• _Problem requirements_
Copy out every line from the records that includes "changes".
(Information shown Opens)
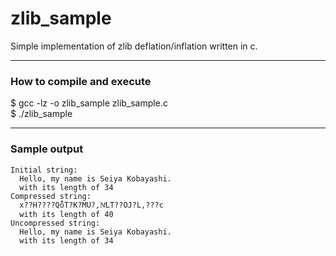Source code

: # zlib_sample
Simple implementation of zlib deflation/inflation written in c.

---

### How to compile and execute
$ gcc -lz -o zlib_sample zlib_sample.c  
$ ./zlib_sample

---

### Sample output
    Initial string:  
      Hello, my name is Seiya Kobayashi.  
      with its length of 34  
    Compressed string:  
      x??H????QȭT?K?MU?,NͬLT??OJ?L,???c  
      with its length of 40  
    Uncompressed string:  
      Hello, my name is Seiya Kobayashi.  
      with its length of 34  
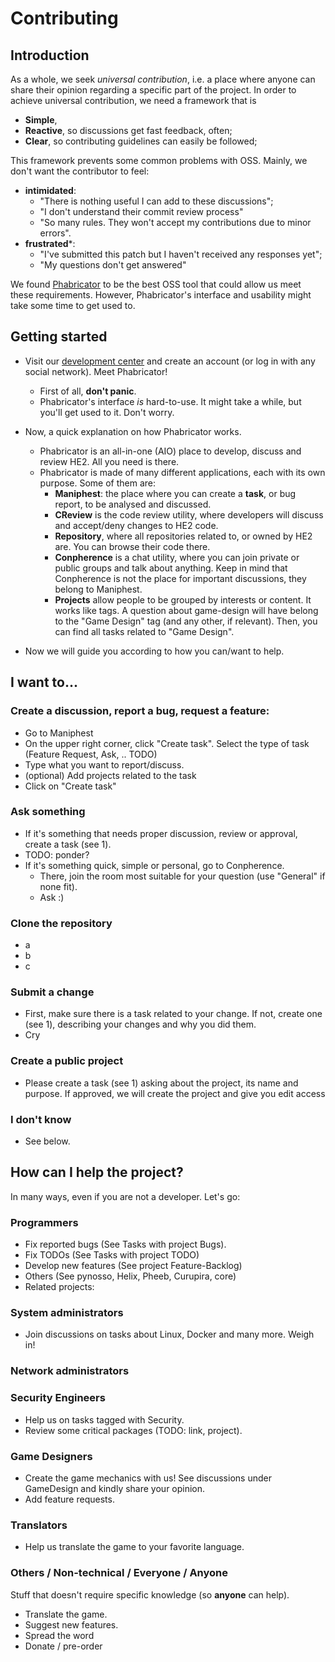 # Contributing

## Introduction

As a whole, we seek *universal contribution*, i.e. a place where anyone can share their opinion regarding a specific part of the project. In order to achieve universal contribution, we need a framework that is

 - **Simple**, 
 - **Reactive**, so discussions get fast feedback, often;
 - **Clear**, so contributing guidelines can easily be followed;
 

This framework prevents some common problems with OSS. Mainly, we don't want the contributor to feel:

- **intimidated**:
    - "There is nothing useful I can add to these discussions";
    - "I don't understand their commit review process"
    - "So many rules. They won't accept my contributions due to minor errors".
- **frustrated***:
    - "I've submitted this patch but I haven't received any responses yet";
    - "My questions don't get answered"


We found [Phabricator](http://phabricator.org) to be the best OSS tool that could allow us meet these requirements. However, Phabricator's interface and usability might take some time to get used to.

## Getting started 

- Visit our [development center](https://dev.hackerexperience.com) and create an account (or log in with any social network). Meet Phabricator!

    - First of all, **don't panic**.
    - Phabricator's interface *is* hard-to-use. It might take a while, but you'll get used to it. Don't worry.
    
    
- Now, a quick explanation on how Phabricator works.  
    - Phabricator is an all-in-one (AIO) place to develop, discuss and review HE2. All you need is there.
    - Phabricator is made of many different applications, each with its own purpose. Some of them are:
        - **Maniphest**: the place where you can create a **task**, or bug report, to be analysed and discussed.
        - **CReview** is the code review utility, where developers will discuss and accept/deny changes to HE2 code.
        - **Repository**, where all repositories related to, or owned by HE2 are. You can browse their code there.
        - **Conpherence** is a chat utility, where you can join private or public groups and talk about anything. Keep in mind that Conpherence is not the place for important discussions, they belong to Maniphest.
        - **Projects** allow people to be grouped by interests or content. It works like tags. A question about game-design will have belong to the "Game Design" tag (and any other, if relevant). Then, you can find all tasks related to "Game Design".


- Now we will guide you according to how you can/want to help.


## I want to...

### Create a discussion, report a bug, request a feature:

- Go to Maniphest
- On the upper right corner, click "Create task". Select the type of task (Feature Request, Ask, .. TODO)
- Type what you want to report/discuss.
- (optional) Add projects related to the task
- Click on "Create task"

### Ask something

- If it's something that needs proper discussion, review or approval, create a task (see 1).
- TODO: ponder?
- If it's something quick, simple or personal, go to Conpherence.
    - There, join the room most suitable for your question (use "General" if none fit).
    - Ask :)

### Clone the repository

- a
- b
- c

### Submit a change

- First, make sure there is a task related to your change. If not, create one (see 1), describing your changes and why you did them.
- Cry

### Create a public project

- Please create a task (see 1) asking about the project, its name and purpose. If approved, we will create the project and give you edit access 

### I don't know
- See below.

## How can I help the project?

In many ways, even if you are not a developer. Let's go:

### Programmers

- Fix reported bugs (See Tasks with project Bugs).
- Fix TODOs (See Tasks with project TODO)
- Develop new features (See project Feature-Backlog)
- Others (See pynosso, Helix, Pheeb, Curupira, core)
- Related projects:

### System administrators

- Join discussions on tasks about Linux, Docker and many more. Weigh in!

### Network administrators

### Security Engineers

- Help us on tasks tagged with Security.
- Review some critical packages (TODO: link, project).

### Game Designers

- Create the game mechanics with us! See discussions under GameDesign and kindly share your opinion.
- Add feature requests.

### Translators

- Help us translate the game to your favorite language.

### Others / Non-technical / Everyone / Anyone
Stuff that doesn't require specific knowledge (so **anyone** can help).

- Translate the game.
- Suggest new features.
- Spread the word
- Donate / pre-order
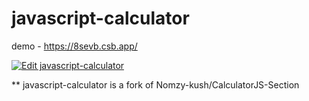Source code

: # javascript-calculator

demo - https://8sevb.csb.app/

[![Edit javascript-calculator](https://codesandbox.io/static/img/play-codesandbox.svg)](https://codesandbox.io/s/javascript-calculator-8sevb?fontsize=14&hidenavigation=1&theme=dark)


** javascript-calculator is a fork of Nomzy-kush/CalculatorJS-Section

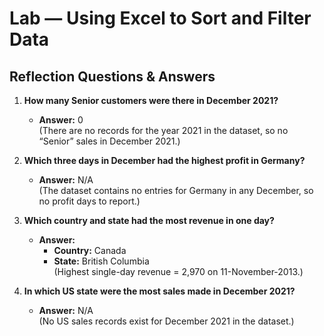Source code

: # Lab — Using Excel to Sort and Filter Data

## Reflection Questions & Answers

1. **How many Senior customers were there in December 2021?**  
   - **Answer:** 0  
   (There are no records for the year 2021 in the dataset, so no “Senior” sales in December 2021.)

2. **Which three days in December had the highest profit in Germany?**  
   - **Answer:** N/A  
   (The dataset contains no entries for Germany in any December, so no profit days to report.)

3. **Which country and state had the most revenue in one day?**  
   - **Answer:**  
     - **Country:** Canada  
     - **State:** British Columbia  
     (Highest single-day revenue = 2,970 on 11-November-2013.)

4. **In which US state were the most sales made in December 2021?**  
   - **Answer:** N/A  
   (No US sales records exist for December 2021 in the dataset.)


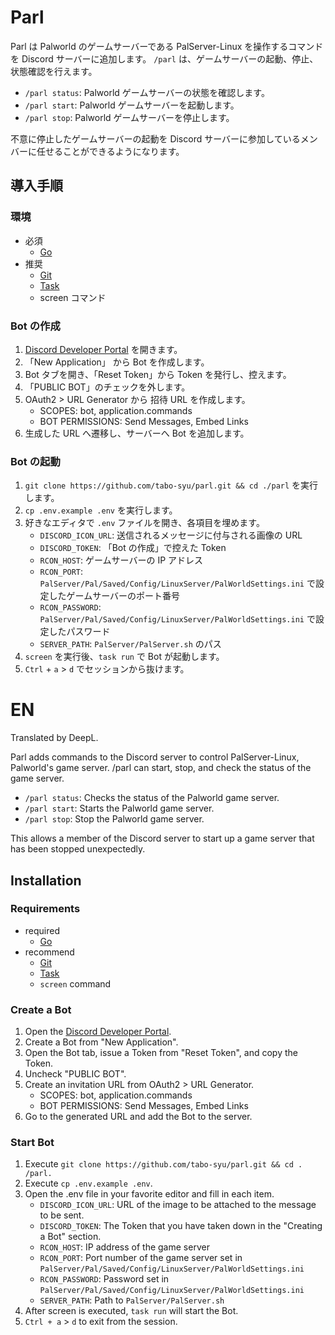 # Parl

Parl は  Palworld のゲームサーバーである PalServer-Linux を操作するコマンドを Discord サーバーに追加します。
`/parl` は、ゲームサーバーの起動、停止、状態確認を行えます。

- `/parl status`: Palworld ゲームサーバーの状態を確認します。
- `/parl start`: Palworld ゲームサーバーを起動します。
- `/parl stop`: Palworld ゲームサーバーを停止します。

不意に停止したゲームサーバーの起動を Discord サーバーに参加しているメンバーに任せることができるようになります。

## 導入手順

### 環境

- 必須
  - [Go](https://go.dev/)
- 推奨
  - [Git](https://git-scm.com/)
  - [Task](https://taskfile.dev/ja-JP/)
  - screen コマンド

### Bot の作成

1. [Discord Developer Portal](https://discord.com/developers/applications) を開きます。
1. 「New Application」 から Bot を作成します。
1. Bot タブを開き、「Reset Token」から Token を発行し、控えます。
1. 「PUBLIC BOT」のチェックを外します。
1. OAuth2 > URL Generator から 招待 URL を作成します。
    - SCOPES: bot, application.commands
    - BOT PERMISSIONS: Send Messages, Embed Links
1. 生成した URL へ遷移し、サーバーへ Bot を追加します。

### Bot の起動

1. `git clone https://github.com/tabo-syu/parl.git && cd ./parl` を実行します。
1. `cp .env.example .env` を実行します。
1. 好きなエディタで `.env` ファイルを開き、各項目を埋めます。
    - `DISCORD_ICON_URL`: 送信されるメッセージに付与される画像の URL
    - `DISCORD_TOKEN`: 「Bot の作成」で控えた Token
    - `RCON_HOST`: ゲームサーバーの IP アドレス
    - `RCON_PORT`: `PalServer/Pal/Saved/Config/LinuxServer/PalWorldSettings.ini` で設定したゲームサーバーのポート番号
    - `RCON_PASSWORD`: `PalServer/Pal/Saved/Config/LinuxServer/PalWorldSettings.ini` で設定したパスワード 
    - `SERVER_PATH`: `PalServer/PalServer.sh` のパス
1. `screen` を実行後、`task run` で Bot が起動します。
1. `Ctrl` + `a` > `d` でセッションから抜けます。

# EN

Translated by DeepL.

Parl adds commands to the Discord server to control PalServer-Linux, Palworld's game server. /parl can start, stop, and check the status of the game server.

- `/parl status`: Checks the status of the Palworld game server.
- `/parl start`: Starts the Palworld game server.
- `/parl stop`: Stop the Palworld game server.

This allows a member of the Discord server to start up a game server that has been stopped unexpectedly.

## Installation

### Requirements

- required
  - [Go](https://go.dev/)
- recommend
  - [Git](https://git-scm.com/)
  - [Task](https://taskfile.dev/ja-JP/)
  - `screen` command

### Create a Bot

1. Open the [Discord Developer Portal](https://discord.com/developers/applications).
2. Create a Bot from "New Application".
3. Open the Bot tab, issue a Token from "Reset Token", and copy the Token.
4. Uncheck "PUBLIC BOT".
5. Create an invitation URL from OAuth2 > URL Generator.
    - SCOPES: bot, application.commands
    - BOT PERMISSIONS: Send Messages, Embed Links
6. Go to the generated URL and add the Bot to the server.

### Start Bot

1. Execute `git clone https://github.com/tabo-syu/parl.git && cd . /parl.`
1. Execute `cp .env.example .env`.
1. Open the .env file in your favorite editor and fill in each item.
    - `DISCORD_ICON_URL`: URL of the image to be attached to the message to be sent.
    - `DISCORD_TOKEN`: The Token that you have taken down in the "Creating a Bot" section.
    - `RCON_HOST`: IP address of the game server
    - `RCON_PORT`: Port number of the game server set in `PalServer/Pal/Saved/Config/LinuxServer/PalWorldSettings.ini`
    - `RCON_PASSWORD`: Password set in `PalServer/Pal/Saved/Config/LinuxServer/PalWorldSettings.ini`
    - `SERVER_PATH`: Path to `PalServer/PalServer.sh`
1. After screen is executed, `task run` will start the Bot.
1. `Ctrl + a` > `d` to exit from the session.
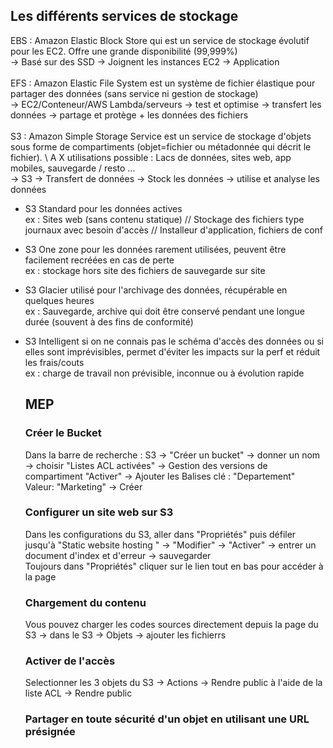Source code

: 
## Les différents services de stockage

EBS : Amazon Elastic Block Store qui est un service de stockage évolutif pour les EC2. Offre une grande disponibilité (99,999%) \
-> Basé sur des SSD -> Joignent les instances EC2 -> Application \
\
EFS : Amazon Elastic File System est un système de fichier élastique pour partager des données (sans service ni gestion de stockage) \
-> EC2/Conteneur/AWS Lambda/serveurs -> test et optimise -> transfert les données -> partage et protège + les données des fichiers \
\
S3 : Amazon Simple Storage Service est un service de stockage d'objets sous forme de compartiments (objet=fichier ou métadonnée qui décrit le fichier). \ 
A X utilisations possible : Lacs de données, sites web, app mobiles, sauvegarde / resto ... \
-> S3 -> Transfert de données -> Stock les données -> utilise et analyse les données 
- S3 Standard pour les données actives \
  ex : Sites web (sans contenu statique) // Stockage des fichiers type journaux avec besoin d'accès // Installeur d'application, fichiers de conf
- S3 One zone pour les données rarement utilisées, peuvent être facilement recréées en cas de perte \
  ex : stockage hors site des fichiers de sauvegarde sur site
- S3 Glacier utilisé pour l'archivage des données, récupérable en quelques heures \
  ex : Sauvegarde, archive qui doit être conservé pendant une longue durée (souvent à des fins de conformité)
- S3 Intelligent si on ne connais pas le schéma d'accès des données ou si elles sont imprévisibles, permet d'éviter les impacts sur la perf et réduit les frais/couts \
  ex : charge de travail non prévisible, inconnue ou à évolution rapide

  ## MEP
  ### Créer le Bucket
  Dans la barre de recherche : S3 -> "Créer un bucket" -> donner un nom -> choisir "Listes ACL activées" -> Gestion des versions de compartiment "Activer" -> Ajouter les Balises clé : "Departement" Valeur: "Marketing" -> Créer

  ### Configurer un site web sur S3
  Dans les configurations du S3, aller dans "Propriétés" puis défiler jusqu'à "Static website hosting " -> "Modifier" -> "Activer" -> entrer un document d'index et d'erreur -> sauvegarder \
  Toujours dans "Propriétés" cliquer sur le lien tout en bas pour accéder à la page
  ### Chargement du contenu 
  Vous pouvez charger les codes sources directement depuis la page du S3 -> dans le S3 -> Objets -> ajouter les fichierrs 
  ### Activer de l'accès 
  Selectionner les 3 objets du S3 -> Actions -> Rendre public à l'aide de la liste ACL -> Rendre public 
  ### Partager en toute sécurité d'un objet en utilisant une URL présignée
(Information shown Closes)
• _Response below_
        - **CReview** is the code review utility, where developers will discuss and accept/deny changes to HE2 code.
- First, make sure there is a task related to your change. If not, create one (see 1), describing your changes and why you did them.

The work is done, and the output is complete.